(Items from a data source)

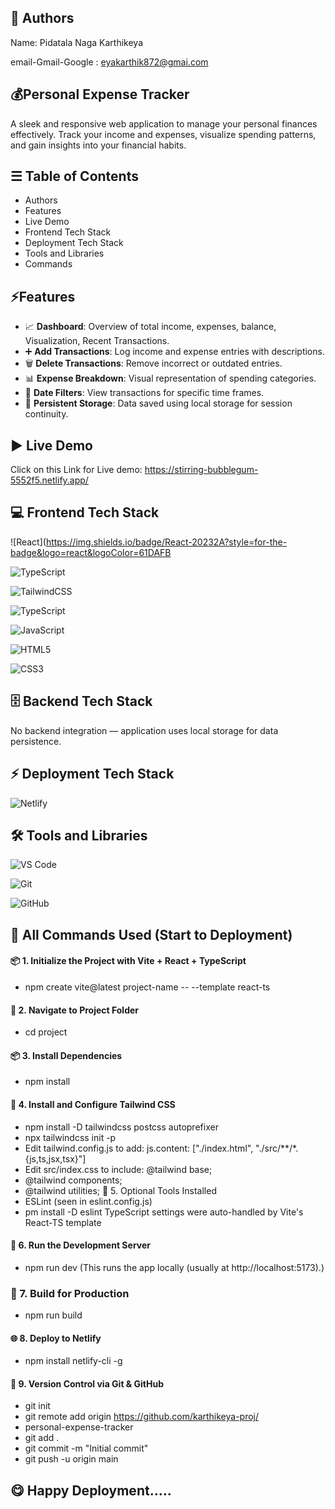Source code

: ## 👥 Authors 
Name: Pidatala Naga Karthikeya 

email-Gmail-Google : eyakarthik872@gmai.com

##



## 💰Personal Expense Tracker
A sleek and responsive web application to manage your personal finances effectively. Track your income and expenses, visualize spending patterns, and gain insights into your financial habits.
## ☰ Table of Contents
* Authors
* Features 
* Live Demo
* Frontend Tech Stack
* Deployment Tech Stack
* Tools and Libraries
* Commands
 ##
## ⚡Features
- 📈 **Dashboard**: Overview of total income, expenses, balance, Visualization, Recent Transactions.
- ➕ **Add Transactions**: Log income and expense entries with descriptions.
- 🗑️ **Delete Transactions**: Remove incorrect or outdated entries.
- 📊 **Expense Breakdown**: Visual representation of spending categories.
- 📅 **Date Filters**: View transactions for specific time frames.
- 💾 **Persistent Storage**: Data saved using local storage for session continuity.
##
## ▶ Live Demo
Click on this Link for Live demo: https://stirring-bubblegum-5552f5.netlify.app/

##
## 💻 Frontend Tech Stack
![React](https://img.shields.io/badge/React-20232A?style=for-the-badge&logo=react&logoColor=61DAFB

![TypeScript](https://img.shields.io/badge/typescript-%23007ACC.svg?style=for-the-badge&logo=typescript&logoColor=white)

![TailwindCSS](https://img.shields.io/badge/tailwindcss-%2338B2AC.svg?style=for-the-badge&logo=tailwind-css&logoColor=white)

![TypeScript](https://img.shields.io/badge/typescript-%23007ACC.svg?style=for-the-badge&logo=typescript&logoColor=white)

![JavaScript](https://img.shields.io/badge/JavaScript-F7DF1E?style=for-the-badge&logo=javascript&logoColor=black)

![HTML5](https://img.shields.io/badge/HTML5-E34F26?style=for-the-badge&logo=html5&logoColor=white)

![CSS3](https://img.shields.io/badge/CSS3-1572B6?style=for-the-badge&logo=css3&logoColor=white)
##
## 🗄️ Backend Tech Stack
No backend integration — application uses local storage for data persistence.
##
## ⚡ Deployment Tech Stack
![Netlify](https://img.shields.io/badge/Netlify-00C7B7?style=for-the-badge&logo=netlify&logoColor=white)
##
## 🛠 Tools and Libraries
![VS Code](https://img.shields.io/badge/VS%20Code-007ACC?style=for-the-badge&logo=visual-studio-code&logoColor=white)

![Git](https://img.shields.io/badge/Git-F05032?style=for-the-badge&logo=git&logoColor=white)

![GitHub](https://img.shields.io/badge/GitHub-100000?style=for-the-badge&logo=github&logoColor=white)
##
## 📌 All Commands Used (Start to Deployment)
####  📦 1. Initialize the Project with Vite + React + TypeScript
  * npm create vite@latest project-name -- --template react-ts
#### 📁 2. Navigate to Project Folder
  * cd project
#### 📦 3. Install Dependencies
  * npm install
#### 🎨 4. Install and Configure Tailwind CSS
  * npm install -D tailwindcss postcss autoprefixer
  * npx tailwindcss init -p
  * Edit tailwind.config.js to add: js.content: ["./index.html", "./src/**/*.{js,ts,jsx,tsx}"]
  * Edit src/index.css to include: @tailwind base;
  * @tailwind components;
  * @tailwind utilities;
🧹 5. Optional Tools Installed
* ESLint (seen in eslint.config.js)
* pm install -D eslint
TypeScript settings were auto-handled by Vite's React-TS template

#### 🧪 6. Run the Development Server

* npm run dev 
(This runs the app locally (usually at http://localhost:5173).)
### 🚀 7. Build for Production
* npm run build

#### 🌐 8. Deploy to Netlify
* npm install netlify-cli -g
#### 🔁 9. Version Control via Git & GitHub

* git init
* git remote add origin https://github.com/karthikeya-proj/
* personal-expense-tracker
* git add .
* git commit -m "Initial commit"
* git push -u origin main
###

## 😋  Happy Deployment.....
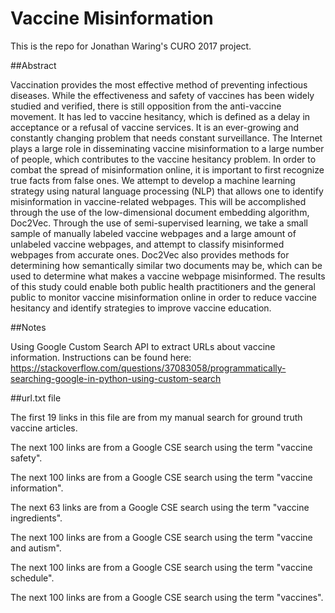 # Vaccine Misinformation

This is the repo for Jonathan Waring's CURO 2017 project. 

##Abstract 

Vaccination provides the most effective method of preventing infectious diseases. While the effectiveness and safety of vaccines has been widely studied and verified, there is still opposition from the anti-vaccine movement. It has led to vaccine hesitancy, which is defined as a delay in acceptance or a refusal of vaccine services. It is an ever-growing and constantly changing problem that needs constant surveillance. The Internet plays a large role in disseminating vaccine misinformation to a large number of people, which contributes to the vaccine hesitancy problem. In order to combat the spread of misinformation online, it is important to first recognize true facts from false ones. We attempt to develop a machine learning strategy using natural language processing (NLP) that allows one to identify misinformation in vaccine-related webpages. This will be accomplished through the use of the low-dimensional document embedding algorithm, Doc2Vec. Through the use of semi-supervised learning, we take a small sample of manually labeled vaccine webpages and a large amount of unlabeled vaccine webpages, and attempt to classify misinformed webpages from accurate ones. Doc2Vec also provides methods for determining how semantically similar two documents may be, which can be used to determine what makes a vaccine webpage misinformed. The results of this study could enable both public health practitioners and the general public to monitor vaccine misinformation online in order to reduce vaccine hesitancy and identify strategies to improve vaccine education.  

##Notes 

Using Google Custom Search API to extract URLs about vaccine information. Instructions can be found here: https://stackoverflow.com/questions/37083058/programmatically-searching-google-in-python-using-custom-search 

##url.txt file

The first 19 links in this file are from my manual search for ground truth vaccine articles.
 
The next 100 links are from a Google CSE search using the term "vaccine safety".

The next 100 links are from a Google CSE search using the term "vaccine information".

The next 63 links are from a Google CSE search using the term "vaccine ingredients".  

The next 100 links are from a Google CSE search using the term "vaccine and autism". 

The next 100 links are from a Google CSE search using the term "vaccine schedule". 

The next 100 links are from a Google CSE search using the term "vaccines". 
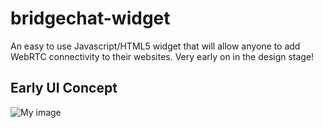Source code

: bridgechat-widget
=================

An easy to use Javascript/HTML5 widget that will allow anyone to add WebRTC connectivity to their websites. Very early on in the design stage!

## Early UI Concept

![My image](bryceewatson.github.com/repository/design/mocks/BridgeChat-WidgetMock_v1.png)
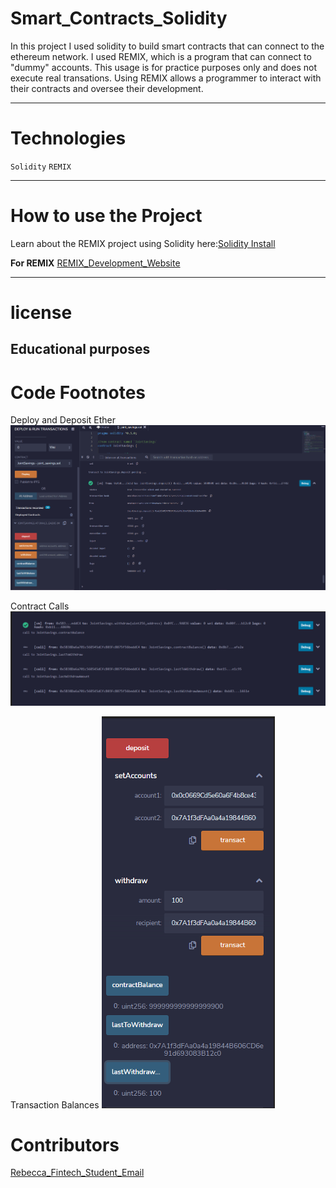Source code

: # Smart_Contracts_Solidity
In this project I used solidity to build smart contracts that can connect to the ethereum network. I used REMIX, which is a program that can connect to "dummy" accounts. This usage is for practice purposes only and does not execute real transations. Using REMIX allows a programmer to interact with their contracts and oversee their development.


---
# Technologies
`Solidity`
`REMIX`



---

# How to use the Project
Learn about the REMIX project using Solidity here:[Solidity Install](https://remix-project.org/)

**For REMIX**
[REMIX_Development_Website](https://remix.ethereum.org/) 



---
# license
**Educational purposes**
---

# Code Footnotes

Deploy and Deposit Ether
![deposit](https://github.com/beccabeastly/Smart_Contracts_Solidity/blob/main/deposited_wei.png)

Contract Calls
![proof_of_calls](https://github.com/beccabeastly/Smart_Contracts_Solidity/blob/main/call_functions.png)

Transaction Balances
![Balances](https://github.com/beccabeastly/Smart_Contracts_Solidity/blob/main/complete_withdraw_balance.png)


# Contributors
[Rebecca_Fintech_Student_Email](beccabeastly@gmail.com)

**Aim of the task**.
Reproduce the data above word for word, but leave the images out.

**Response area**.
Source code

: ## 👥 Authors 
Name: Pidatala Naga Karthikeya 

email-Gmail-Google : eyakarthik872@gmai.com

##



## 💰Personal Expense Tracker
A sleek and responsive web application to manage your personal finances effectively. Track your income and expenses, visualize spending patterns, and gain insights into your financial habits.
## ☰ Table of Contents
* Authors
* Features 
* Live Demo
* Frontend Tech Stack
* Deployment Tech Stack
* Tools and Libraries
* Commands
 ##
## ⚡Features
- 📈 **Dashboard**: Overview of total income, expenses, balance, Visualization, Recent Transactions.
- ➕ **Add Transactions**: Log income and expense entries with descriptions.
- 🗑️ **Delete Transactions**: Remove incorrect or outdated entries.
- 📊 **Expense Breakdown**: Visual representation of spending categories.
- 📅 **Date Filters**: View transactions for specific time frames.
- 💾 **Persistent Storage**: Data saved using local storage for session continuity.
##
## ▶ Live Demo
Click on this Link for Live demo: https://stirring-bubblegum-5552f5.netlify.app/

##
## 💻 Frontend Tech Stack
![React](https://img.shields.io/badge/React-20232A?style=for-the-badge&logo=react&logoColor=61DAFB

![TypeScript](https://img.shields.io/badge/typescript-%23007ACC.svg?style=for-the-badge&logo=typescript&logoColor=white)

![TailwindCSS](https://img.shields.io/badge/tailwindcss-%2338B2AC.svg?style=for-the-badge&logo=tailwind-css&logoColor=white)

![TypeScript](https://img.shields.io/badge/typescript-%23007ACC.svg?style=for-the-badge&logo=typescript&logoColor=white)

![JavaScript](https://img.shields.io/badge/JavaScript-F7DF1E?style=for-the-badge&logo=javascript&logoColor=black)

![HTML5](https://img.shields.io/badge/HTML5-E34F26?style=for-the-badge&logo=html5&logoColor=white)

![CSS3](https://img.shields.io/badge/CSS3-1572B6?style=for-the-badge&logo=css3&logoColor=white)
##
## 🗄️ Backend Tech Stack
No backend integration — application uses local storage for data persistence.
##
## ⚡ Deployment Tech Stack
![Netlify](https://img.shields.io/badge/Netlify-00C7B7?style=for-the-badge&logo=netlify&logoColor=white)
##
## 🛠 Tools and Libraries
![VS Code](https://img.shields.io/badge/VS%20Code-007ACC?style=for-the-badge&logo=visual-studio-code&logoColor=white)

![Git](https://img.shields.io/badge/Git-F05032?style=for-the-badge&logo=git&logoColor=white)

![GitHub](https://img.shields.io/badge/GitHub-100000?style=for-the-badge&logo=github&logoColor=white)
##
## 📌 All Commands Used (Start to Deployment)
####  📦 1. Initialize the Project with Vite + React + TypeScript
  * npm create vite@latest project-name -- --template react-ts
#### 📁 2. Navigate to Project Folder
  * cd project
#### 📦 3. Install Dependencies
  * npm install
#### 🎨 4. Install and Configure Tailwind CSS
  * npm install -D tailwindcss postcss autoprefixer
  * npx tailwindcss init -p
  * Edit tailwind.config.js to add: js.content: ["./index.html", "./src/**/*.{js,ts,jsx,tsx}"]
  * Edit src/index.css to include: @tailwind base;
  * @tailwind components;
  * @tailwind utilities;
🧹 5. Optional Tools Installed
* ESLint (seen in eslint.config.js)
* pm install -D eslint
TypeScript settings were auto-handled by Vite's React-TS template

#### 🧪 6. Run the Development Server

* npm run dev 
(This runs the app locally (usually at http://localhost:5173).)
### 🚀 7. Build for Production
* npm run build

#### 🌐 8. Deploy to Netlify
* npm install netlify-cli -g
#### 🔁 9. Version Control via Git & GitHub

* git init
* git remote add origin https://github.com/karthikeya-proj/
* personal-expense-tracker
* git add .
* git commit -m "Initial commit"
* git push -u origin main
###

## 😋  Happy Deployment.....
 # Vaccine Misinformation

This is the repo for Jonathan Waring's CURO 2017 project. 

##Abstract 

Vaccination provides the most effective method of preventing infectious diseases. While the effectiveness and safety of vaccines has been widely studied and verified, there is still opposition from the anti-vaccine movement. It has led to vaccine hesitancy, which is defined as a delay in acceptance or a refusal of vaccine services. It is an ever-growing and constantly changing problem that needs constant surveillance. The Internet plays a large role in disseminating vaccine misinformation to a large number of people, which contributes to the vaccine hesitancy problem. In order to combat the spread of misinformation online, it is important to first recognize true facts from false ones. We attempt to develop a machine learning strategy using natural language processing (NLP) that allows one to identify misinformation in vaccine-related webpages. This will be accomplished through the use of the low-dimensional document embedding algorithm, Doc2Vec. Through the use of semi-supervised learning, we take a small sample of manually labeled vaccine webpages and a large amount of unlabeled vaccine webpages, and attempt to classify misinformed webpages from accurate ones. Doc2Vec also provides methods for determining how semantically similar two documents may be, which can be used to determine what makes a vaccine webpage misinformed. The results of this study could enable both public health practitioners and the general public to monitor vaccine misinformation online in order to reduce vaccine hesitancy and identify strategies to improve vaccine education.  

##Notes 

Using Google Custom Search API to extract URLs about vaccine information. Instructions can be found here: https://stackoverflow.com/questions/37083058/programmatically-searching-google-in-python-using-custom-search 

##url.txt file

The first 19 links in this file are from my manual search for ground truth vaccine articles.
 
The next 100 links are from a Google CSE search using the term "vaccine safety".

The next 100 links are from a Google CSE search using the term "vaccine information".

The next 63 links are from a Google CSE search using the term "vaccine ingredients".  

The next 100 links are from a Google CSE search using the term "vaccine and autism". 

The next 100 links are from a Google CSE search using the term "vaccine schedule". 

The next 100 links are from a Google CSE search using the term "vaccines". 
Source code

: bridgechat-widget
=================

An easy to use Javascript/HTML5 widget that will allow anyone to add WebRTC connectivity to their websites. Very early on in the design stage!

## Early UI Concept

![My image](bryceewatson.github.com/repository/design/mocks/BridgeChat-WidgetMock_v1.png)
Source code

: # Smart_Contracts_Solidity
In this project I used solidity to build smart contracts that can connect to the ethereum network. I used REMIX, which is a program that can connect to "dummy" accounts. This usage is for practice purposes only and does not execute real transations. Using REMIX allows a programmer to interact with their contracts and oversee their development.


---
# Technologies
`Solidity`
`REMIX`



---

# How to use the Project
Learn about the REMIX project using Solidity here:[Solidity Install](https://remix-project.org/)

**For REMIX**
[REMIX_Development_Website](https://remix.ethereum.org/) 



---
# license
**Educational purposes**
---

# Code Footnotes

Deploy and Deposit Ether
![deposit](https://github.com/beccabeastly/Smart_Contracts_Solidity/blob/main/deposited_wei.png)

Contract Calls
![proof_of_calls](https://github.com/beccabeastly/Smart_Contracts_Solidity/blob/main/call_functions.png)

Transaction Balances
![Balances](https://github.com/beccabeastly/Smart_Contracts_Solidity/blob/main/complete_withdraw_balance.png)


# Contributors
[Rebecca_Fintech_Student_Email](beccabeastly@gmail.com)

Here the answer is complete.